About this task: Go through the data and copy each line where the word "Aydin" shows up.

Document images with source code

- - - - - - -

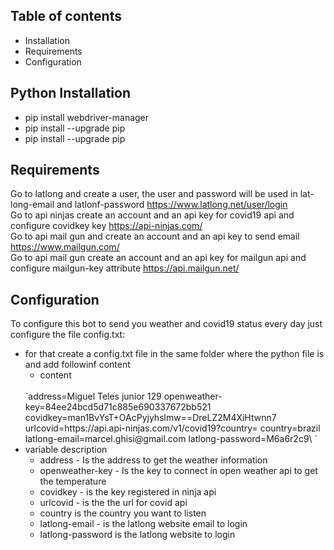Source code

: ## Table of contents

- Installation
- Requirements
- Configuration


## Python Installation

- pip install webdriver-manager
- pip install --upgrade pip
- pip install --upgrade pip

## Requirements
Go to latlong  and create a user, the user and password will be used in lat-long-email and latlonf-password
    https://www.latlong.net/user/login
<br>
Go to api ninjas create an account and an api key for covid19 api and configure covidkey key
https://api-ninjas.com/
<br>
Go to api mail gun and  create an account and an api key to send email
https://www.mailgun.com/
<br>
Go to api mail gun create an account and an api key for mailgun api and configure mailgun-key attribute
https://api.mailgun.net/
<br>


## Configuration
To configure this bot to send you weather and covid19 status every day just configure the file config.txt:
* for that create a config.txt file in the same folder where the python file is and add followinf content
  * content
  <br>
  `address=Miguel Teles junior 129
   openweather-key=84ee24bcd5d71c885e690337672bb521
   covidkey=man1BvYsT+OAcPyjyhslmw==DreLZ2M4XiHtwnn7
   urlcovid=https://api.api-ninjas.com/v1/covid19?country=
   country=brazil
   latlong-email=marcel.ghisi@gmail.com
   latlong-password=M6a6r2c9\
  `
* variable description
  * address -  Is the address to get the weather information
  * openweather-key - Is the key to connect in open weather api to get the temperature
  * covidkey - is the key registered in ninja api
  * urlcovid - is the the url for covid api
  * country is the country you want to listen
  * latlong-email - is the latlong website email to login
  * latlong-password is the latlong website to login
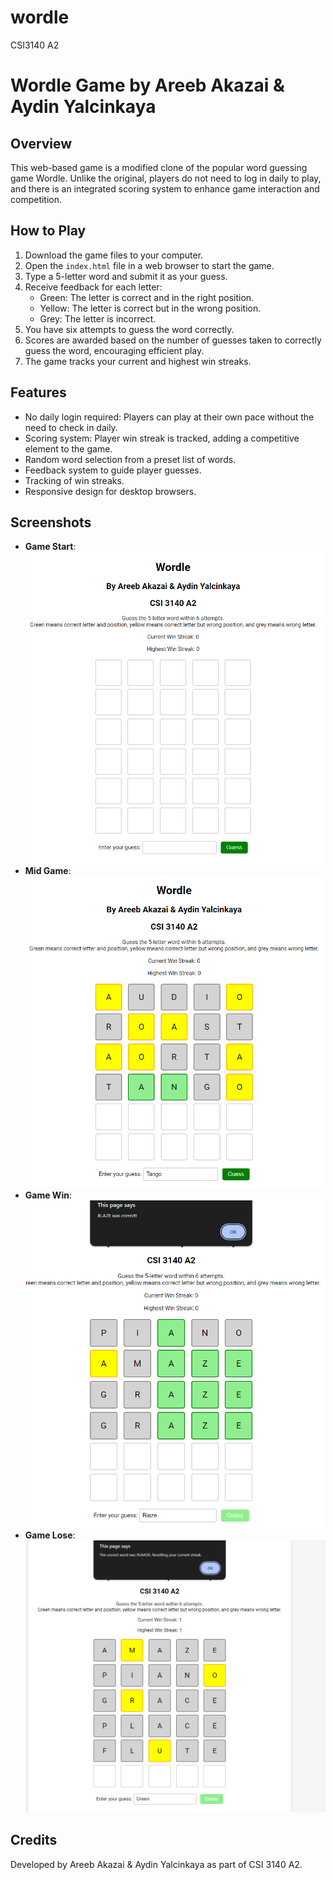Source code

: # wordle
CSI3140 A2

# Wordle Game by Areeb Akazai & Aydin Yalcinkaya

## Overview
This web-based game is a modified clone of the popular word guessing game Wordle. Unlike the original, players do not need to log in daily to play, and there is an integrated scoring system to enhance game interaction and competition.

## How to Play
1. Download the game files to your computer.
2. Open the `index.html` file in a web browser to start the game.
3. Type a 5-letter word and submit it as your guess.
4. Receive feedback for each letter:
   - Green: The letter is correct and in the right position.
   - Yellow: The letter is correct but in the wrong position.
   - Grey: The letter is incorrect.
5. You have six attempts to guess the word correctly.
6. Scores are awarded based on the number of guesses taken to correctly guess the word, encouraging efficient play.
7. The game tracks your current and highest win streaks.

## Features
- No daily login required: Players can play at their own pace without the need to check in daily.
- Scoring system: Player win streak is tracked, adding a competitive element to the game.
- Random word selection from a preset list of words.
- Feedback system to guide player guesses.
- Tracking of win streaks.
- Responsive design for desktop browsers.

## Screenshots
- **Game Start**: ![Game Start](./docs/game_start.png)
- **Mid Game**: ![Mid Game](./docs/mid_game.png)
- **Game Win**: ![Game Win](./docs/game_win.png)
- **Game Lose**: ![Game Lose](./docs/game_lose.png)

## Credits
Developed by Areeb Akazai & Aydin Yalcinkaya as part of CSI 3140 A2.
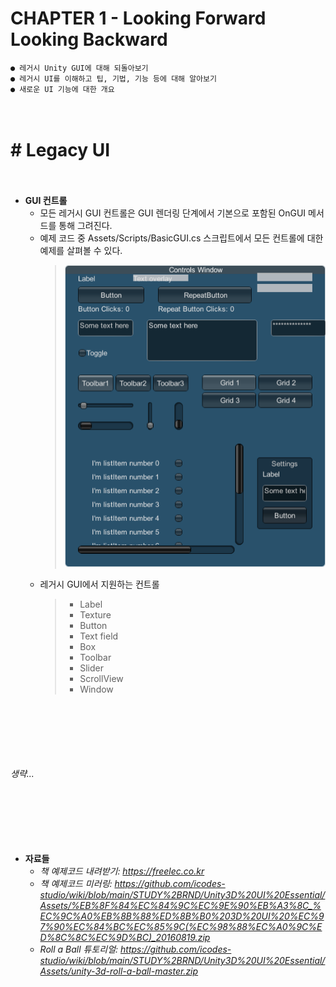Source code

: # CHAPTER 1 - Looking Forward Looking Backward
    ● 레거시 Unity GUI에 대해 되돌아보기
    ● 레거시 UI를 이해하고 팁, 기법, 기능 등에 대해 알아보기
    ● 새로운 UI 기능에 대한 개요


　

# # Legacy UI

　

- **GUI 컨트롤**
    - 모든 레거시 GUI 컨트롤은 GUI 렌더링 단계에서 기본으로 포함된 OnGUI 메서드를 통해 그려진다.
    - 예제 코드 중 Assets/Scripts/BasicGUI.cs 스크립트에서 모든 컨트롤에 대한 예제를 살펴볼 수 있다.
        > ![](https://github.com/icodes-studio/wiki/blob/main/STUDY%2BRND/Unity3D%20UI%20Essential/Assets/legacy.png)
    - 레거시 GUI에서 지원하는 컨트롤
        > - Label
        > - Texture
        > - Button
        > - Text field
        > - Box
        > - Toolbar
        > - Slider
        > - ScrollView
        > - Window


　

　

　

*생략...*

　

　

　

- **자료들**
    - *책 예제코드 내려받기: https://freelec.co.kr*
    - *책 예제코드 미러링: https://github.com/icodes-studio/wiki/blob/main/STUDY%2BRND/Unity3D%20UI%20Essential/Assets/%EB%8F%84%EC%84%9C%EC%9E%90%EB%A3%8C_%EC%9C%A0%EB%8B%88%ED%8B%B0%203D%20UI%20%EC%97%90%EC%84%BC%EC%85%9C(%EC%98%88%EC%A0%9C%ED%8C%8C%EC%9D%BC)_20160819.zip*
    - *Roll a Ball 튜토리얼: https://github.com/icodes-studio/wiki/blob/main/STUDY%2BRND/Unity3D%20UI%20Essential/Assets/unity-3d-roll-a-ball-master.zip*

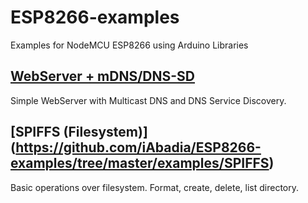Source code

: # ESP8266-examples
Examples for NodeMCU ESP8266 using Arduino Libraries

## [WebServer + mDNS/DNS-SD](https://github.com/iAbadia/ESP8266-examples/tree/master/examples/WebServer_mDNS_DNS-SD)

Simple WebServer with Multicast DNS and DNS Service Discovery.

## [SPIFFS (Filesystem)] (https://github.com/iAbadia/ESP8266-examples/tree/master/examples/SPIFFS)

Basic operations over filesystem. Format, create, delete, list directory.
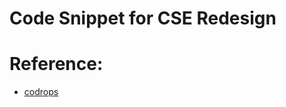 <h1>Code Snippet for CSE Redesign</h1>

<h1>Reference:</h1>
<ul>
	<li><a href = "http://tympanus.net/codrops/">codrops</a></li>
</ul>
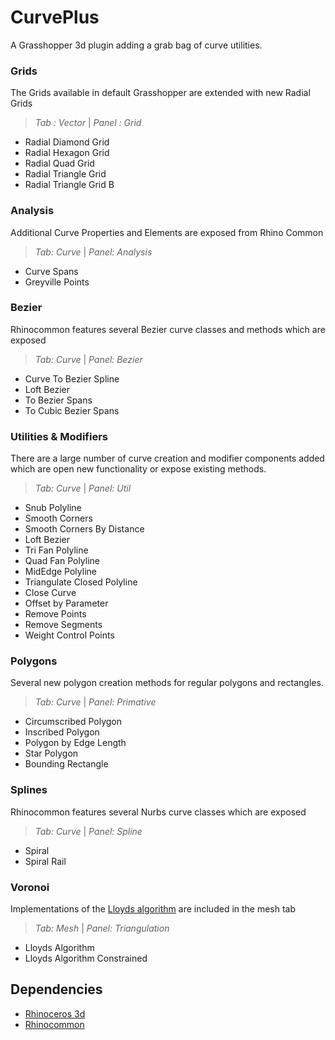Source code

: # CurvePlus
A Grasshopper 3d plugin adding a grab bag of curve utilities.


### Grids
The Grids available in default Grasshopper are extended with new Radial Grids
> *Tab : Vector* | *Panel : Grid*
 - Radial Diamond Grid
 - Radial Hexagon Grid
 - Radial Quad Grid
 - Radial Triangle Grid
 - Radial Triangle Grid B

### Analysis
Additional Curve Properties and Elements are exposed from Rhino Common
> *Tab: Curve* | *Panel: Analysis*
 - Curve Spans
 - Greyville Points

### Bezier
Rhinocommon features several Bezier curve classes and methods which are exposed
> *Tab: Curve* | *Panel: Bezier*
 - Curve To Bezier Spline
 - Loft Bezier
 - To Bezier Spans
 - To Cubic Bezier Spans

### Utilities & Modifiers
There are a large number of curve creation and modifier components added which are open new functionality or expose existing methods.
> *Tab: Curve* | *Panel: Util*
 - Snub Polyline
 - Smooth Corners
 - Smooth Corners By Distance
 - Loft Bezier
 - Tri Fan Polyline
 - Quad Fan Polyline
 - MidEdge Polyline
 - Triangulate Closed Polyline
 - Close Curve
 - Offset by Parameter
 - Remove Points
 - Remove Segments
 - Weight Control Points

### Polygons
Several new polygon creation methods for regular polygons and rectangles.
> *Tab: Curve* | *Panel: Primative*
 - Circumscribed Polygon
 - Inscribed Polygon
 - Polygon by Edge Length
 - Star Polygon
 - Bounding Rectangle

### Splines
Rhinocommon features several Nurbs curve classes which are exposed
> *Tab: Curve* | *Panel: Spline*
 - Spiral
 - Spiral Rail

### Voronoi
Implementations of the [Lloyds algorithm](https://en.wikipedia.org/wiki/Lloyd%27s_algorithm/) are included in the mesh tab
> *Tab: Mesh* | *Panel: Triangulation*
 - Lloyds Algorithm
 - Lloyds Algorithm Constrained

## Dependencies
 - [Rhinoceros 3d](https://www.rhino3d.com/)
 - [Rhinocommon](https://www.nuget.org/packages/RhinoCommon/5.12.50810.13095)
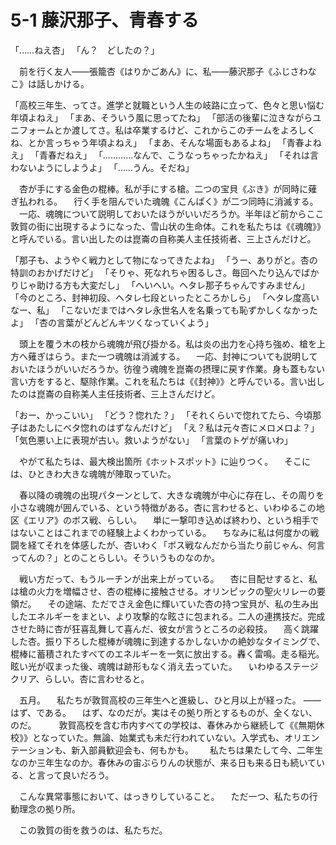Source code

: # 5-1 藤沢那子、青春する

「……ねえ杏」
「ん？　どしたの？」

　前を行く友人――張籠杏《はりかごあん》に、私――藤沢那子《ふじさわなこ》は話しかける。

「高校三年生、ってさ。進学と就職という人生の岐路に立って、色々と思い悩む年頃よねえ」
「まあ、そういう風に思ってたね」
「部活の後輩に泣きながらユニフォームとか渡してさ。私は卒業するけど、これからこのチームをよろしくね、とか言っちゃう年頃よねえ」
「まあ、そんな場面もあるよね」
「青春よねえ」
「青春だねえ」
「…………なんで、こうなっちゃったかねえ」
「それは言わないようにしようよ」
「……うん。そだね」

　杏が手にする金色の棍棒。私が手にする槍。二つの宝貝《ぶき》が同時に薙ぎ払われる。
　行く手を阻んでいた魂魄《こんぱく》が二つ同時に消滅する。
　一応、魂魄について説明しておいたほうがいいだろうか。半年ほど前からここ敦賀の街に出現するようになった、雪山状の生命体。これを私たちは《《魂魄》》と呼んでいる。言い出したのは崑崙の自称美人主任技術者、三上さんだけど。

「那子も、ようやく戦力として物になってきたよね」
「うー、ありがと。杏の特訓のおかげだけど」
「そりゃ、死なれちゃ困るしさ。毎回へたり込んでばかりじゃ助ける方も大変だし」
「へいへい。ヘタレ那子ちゃんですみません」
「今のところ、封神初段、ヘタレ七段といったところかしら」
「ヘタレ度高いなー、私」
「こないだまではヘタレ永世名人を名乗っても恥ずかしくなかったよ」
「杏の言葉がどんどんキツくなっていくよう」

　頭上を覆う木の枝から魂魄が飛び掛かる。私は炎の出力を心持ち強め、槍を上方へ薙ぎはらう。また一つ魂魄は消滅する。
　一応、封神についても説明しておいたほうがいいだろうか。彷徨う魂魄を崑崙の摂理に戻す作業。身も蓋もない言い方をすると、駆除作業。これを私たちは《《封神》》と呼んでいる。言い出したのは崑崙の自称美人主任技術者、三上さんだけど。

「おー、かっこいい」
「どう？惚れた？」
「それくらいで惚れてたら、今頃那子はあたしにベタ惚れのはずなんだけど」
「え？私は元々杏にメロメロよ？」
「気色悪い上に表現が古い。救いようがない」
「言葉のトゲが痛いわ」

　やがて私たちは、最大検出箇所《ホットスポット》に辿りつく。
　そこには、ひときわ大きな魂魄が陣取っていた。

　春以降の魂魄の出現パターンとして、大きな魂魄が中心に存在し、その周りを小さな魂魄が囲んでいる、という特徴がある。杏に言わせると、いわゆるこの地区《エリア》のボス戦、らしい。
　単に一撃叩き込めば終わり、という相手ではないことはこれまでの経験上よくわかっている。
　ちなみに私は何度かの戦闘を経てそれを体感したが、杏いわく「ボス戦なんだから当たり前じゃん、何言ってんの？」とのことらしい。そういうものなのか。

　戦い方だって、もうルーチンが出来上がっている。
　杏に目配せすると、私は槍の火力を増幅させ、杏の棍棒に接触させる。オリンピックの聖火リレーの要領だ。
　その途端、ただでさえ金色に輝いていた杏の持つ宝貝が、私の生み出したエネルギーをまとい、より攻撃的な眩さに包まれる。二人の連携技だ。完成させた時に杏が狂喜乱舞して喜んだ、彼女が言うところの必殺技。
　高く跳躍した杏。振り下ろした棍棒が魂魄に到達するかしないかの絶妙なタイミングで、棍棒に蓄積されたすべてのエネルギーを一気に放出する。轟く雷鳴。走る稲光。眩い光が収まった後、魂魄は跡形もなく消え去っていた。
　いわゆるステージクリア、らしい。杏に言わせると。


　五月。
　私たちが敦賀高校の三年生へと進級し、ひと月以上が経った。
――はず、である。
　はず、なのだが。実はその拠り所とするものが、全くない、のだ。
　
　敦賀高校を含む市内すべての学校は、春休みから継続して《《無期休校》》となっていた。無論、始業式も未だ行われていない。入学式も、オリエンテーションも、新入部員歓迎会も、何もかも。
  　私たちは果たして今、二年生なのか三年生なのか。春休みの宙ぶらりんの状態が、来る日も来る日も続いている、と言って良いだろう。

　こんな異常事態において、はっきりしていること。
　ただ一つ、私たちの行動理念の拠り所。

　この敦賀の街を救うのは、私たちだ。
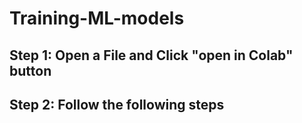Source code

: # Training-ML-models
## Step 1: Open a File and Click "open in Colab" button
## Step 2: Follow the following steps
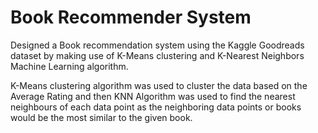 # Book Recommender System

Designed a Book recommendation system using the Kaggle Goodreads dataset by making use of K-Means clustering and K-Nearest Neighbors Machine Learning algorithm.

K-Means clustering algorithm was used to cluster the data based on the Average Rating and then KNN Algorithm was used to find the nearest neighbours of each data point as the neighboring data points or books would be the most similar to the given book.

- - - - - - -

Result of the exercise:
# Wordle Game by Areeb Akazai & Aydin Yalcinkaya
Developed by Areeb Akazai & Aydin Yalcinkaya as part of CSI 3140 A2.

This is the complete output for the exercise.